Ces découvertes essentielles de la biologie sont presque toujours supposées toxiques pour les récits de création racontés pour la première fois il y a des millénaires. Pourtant, si elle est considérée avec soin comme une base pour une conversation humaine, l’importance de l’histoire de l’évolution peut offrir des opportunités de discussion avec la famille, les amis et les étrangers qui sont investis dans la création, comme le favorisent les récits de longue date.
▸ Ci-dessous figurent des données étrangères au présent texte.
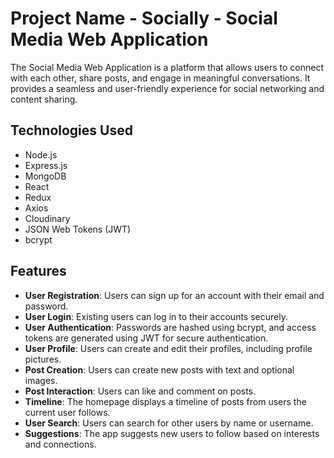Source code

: # Project Name - Socially - Social Media Web Application

The Social Media Web Application is a platform that allows users to connect with each other, share posts, and engage in meaningful conversations. It provides a seamless and user-friendly experience for social networking and content sharing.

## Technologies Used

- Node.js
- Express.js
- MongoDB
- React
- Redux
- Axios
- Cloudinary
- JSON Web Tokens (JWT)
- bcrypt

## Features

- **User Registration**: Users can sign up for an account with their email and password.
- **User Login**: Existing users can log in to their accounts securely.
- **User Authentication**: Passwords are hashed using bcrypt, and access tokens are generated using JWT for secure authentication.
- **User Profile**: Users can create and edit their profiles, including profile pictures.
- **Post Creation**: Users can create new posts with text and optional images.
- **Post Interaction**: Users can like and comment on posts.
- **Timeline**: The homepage displays a timeline of posts from users the current user follows.
- **User Search**: Users can search for other users by name or username.
- **Suggestions**: The app suggests new users to follow based on interests and connections.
C’est un projet difficile, mais il vaut la peine d’être poursuivi. On pourrait se demander, pourquoi s’embêter? La compréhension publique de la science commence, dans cette perspective, par la compréhension publique des uns et des autres. Cela nécessite une compréhension partagée non seulement de ce qu’est l’évolution, mais aussi de ce que l’évolution représente pour les personnes qui ne sont pas des scientifiques.
De ce point de vue, forger une conversation respectueuse peut progressivement commencer à traduire les implications scientifiques les plus significatives sur nos origines en une prise de conscience culturelle croissante de ce que signifie être humain.
Le paléoanthropologue Rick Potts dirige le Programme des Origines humaines du Smithsonian et détient la Chaire Peter Buck sur les Origines humaines au Musée National d’Histoire naturelle. Depuis qu’il a rejoint le Smithsonian en 1985, Potts a consacré ses recherches à rassembler les données sur le changement environnemental de la Terre et l’adaptation humaine. Potts, qui a co-écrit le livre, Que signifie Être humain?, est représenté en haut de cette histoire sur un site de recherche au Kenya. (Photo gracieuseté de Jason Nichols.)